4a. Siouxsie and the Banshees, 'Tinderbox'

Their most completely realized album, their best album, and the album with which Siouxsie and the boys broke out of their tribal-goth ghetto and entered the world at large, with sterling results. "Cities In Dust" left cities in dust, understand? The bubbling musical cauldron they stirred up here is one they never topped. A dark pop masterpiece. A

3b. The Police, 'Synchronicity'

a/k/a the one where they became the boys with the most cake. Sting, Andy and Stewart had forged a fine career for themselves already, but once this atom bomb detonated in '83, everything changed, many would argue for the worse (Sting's last decade of albums, anyone?). Synchronicity is the sound of the Police firing on all cylinders, pulling every possible weapon out of their arsenal - and some they didn't know they had. From the jazzy aridness of "Tea In the Sahara" to the pounding rock of "Synchronicity II," from the pop-cloaked brutality of "Every Breath You Take" to the freak-out of "Mother," this is where everything great about the Police is distilled to 40 minutes (and, thank God, they finally ditch much of their overwrought reggae-lite). I hated to see them go, but you can't deny that they went out on top. A

Thursday, April 14, 2005

3a. U2, 'Under A Blood Red Sky'

This is, of course, the Dublin foursome's 1983 live album, recorded at Red Rocks, Colorado. Much of it's classic - this is from whence the "This is not a rebel song" version of "Sunday Bloody Sunday" comes. Opener "Gloria" is tremendous, too. But this album, so vaunted in U2's history, has its forgettable moments as well: "Party Girl," anyone? "The Electric Co."? B+

2b. Sonic Youth, 'Goo'

This tape is labelled R.E.M. - Eponymous, but is actually Sonic Youth's Goo. Eponymous is a great distillation of R.E.M.'s I.R.S. years, but I'm happier that this side's got Goo on it. Sonic Youth's first major-label album and the followup to the epic Daydream Nation showed them turning their amazing twisted-guitar songcraft into pop song structures - and they nailed it. Lead single "Kool Thing" features Chuck D as a comrade/counterbalance to Kim Gordon and is a shocking, sterling slice of the album, while tracks such as "Cinderella's Big Score" harken to SY of old.

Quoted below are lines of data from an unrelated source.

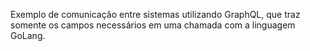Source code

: Exemplo de comunicação entre sistemas utilizando GraphQL, que traz somente os campos necessários em uma chamada com a linguagem GoLang.
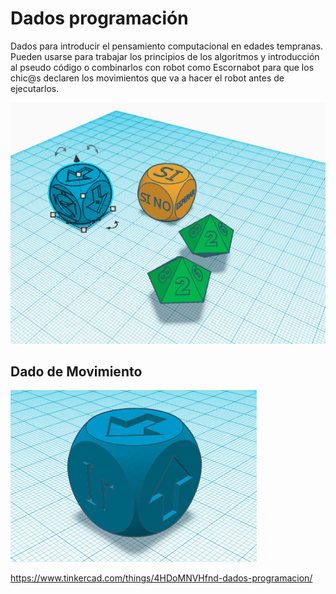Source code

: # Dados programación

Dados para introducir el pensamiento computacional en edades tempranas. Pueden usarse para trabajar los principios de los algoritmos y introducción al pseudo código o combinarlos con robot como Escornabot para que los chic@s declaren los movimientos que va a hacer el robot antes de ejecutarlos. 

![dados_programacion](images/Dados-programacion.png)

## Dado de Movimiento

![dado_movimiento](images/Dado-movimiento.png)


https://www.tinkercad.com/things/4HDoMNVHfnd-dados-programacion/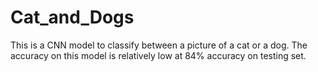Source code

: # Cat_and_Dogs
This is a CNN model to classify between a picture of a cat or a dog. The accuracy on this model is relatively low at 84% accuracy on testing set. 
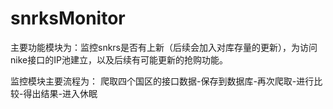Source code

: # snrksMonitor
主要功能模块为：监控snkrs是否有上新（后续会加入对库存量的更新），为访问nike接口的IP池建立，以及后续有可能更新的抢购功能。

监控模块主要流程为：
爬取四个国区的接口数据-保存到数据库-再次爬取-进行比较-得出结果-进入休眠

This is their most concise album, and one of their best. A

2a. R.E.M., 'Finest Worksongs'

A live bootleg, presumably from their Green tour (based on songs from that album being the latest appearing here), it's good-not-great. Feels perfunctory in spots; not their finest moment. B

1b. Public Image Limited, 'Paris in the Spring'

a/k/a Paris au Printemps, this is PiL working it out live at the start of the 1980s (in Paris, natch). It's interesting, but only just. B-

1a. Public Image Limited, 'Album'

John Lydon and his band of merry men made their kinda-sorta-pop move on this '86 album, which moved PiL's signature avant garde no wave sound into slightly more formalized song structures. Lydon gets superbly shouty on songs such as "Rise," declaiming "anger is an energy!" as the band gets swivey on the wheels. And by getting swivey on the wheels, I mean they amp up the drums over the bass. This is an excellent shouting-along-while-driving album, largely because it's just an excellent, fully formed album. A-

Introduction

Gaz and I have been friends for over 20 years now. Back in high school he was the one who got me into a lot of the music that I still love to this day: the Smiths, the Cure, R.E.M., New Order... I could go on and on. Gaz dubbed onto cassette (mostly on metal tapes) this amazing record collection he had, and these tapes were collected in a wooden cassette case which Gaz kept affixed to the wall of his bedroom. Recently, he collected these tapes, boxed them up, and sent them to me. I'm listening to them one by one on my commute to and from work, and as per Gaz's request, in return for him gifting me these amazing cassettes, I'm reviewing them as I listen to them (in completely random order). I decided to spin this feature off into its own blog. Welcome to Gaz's Cassette Rack.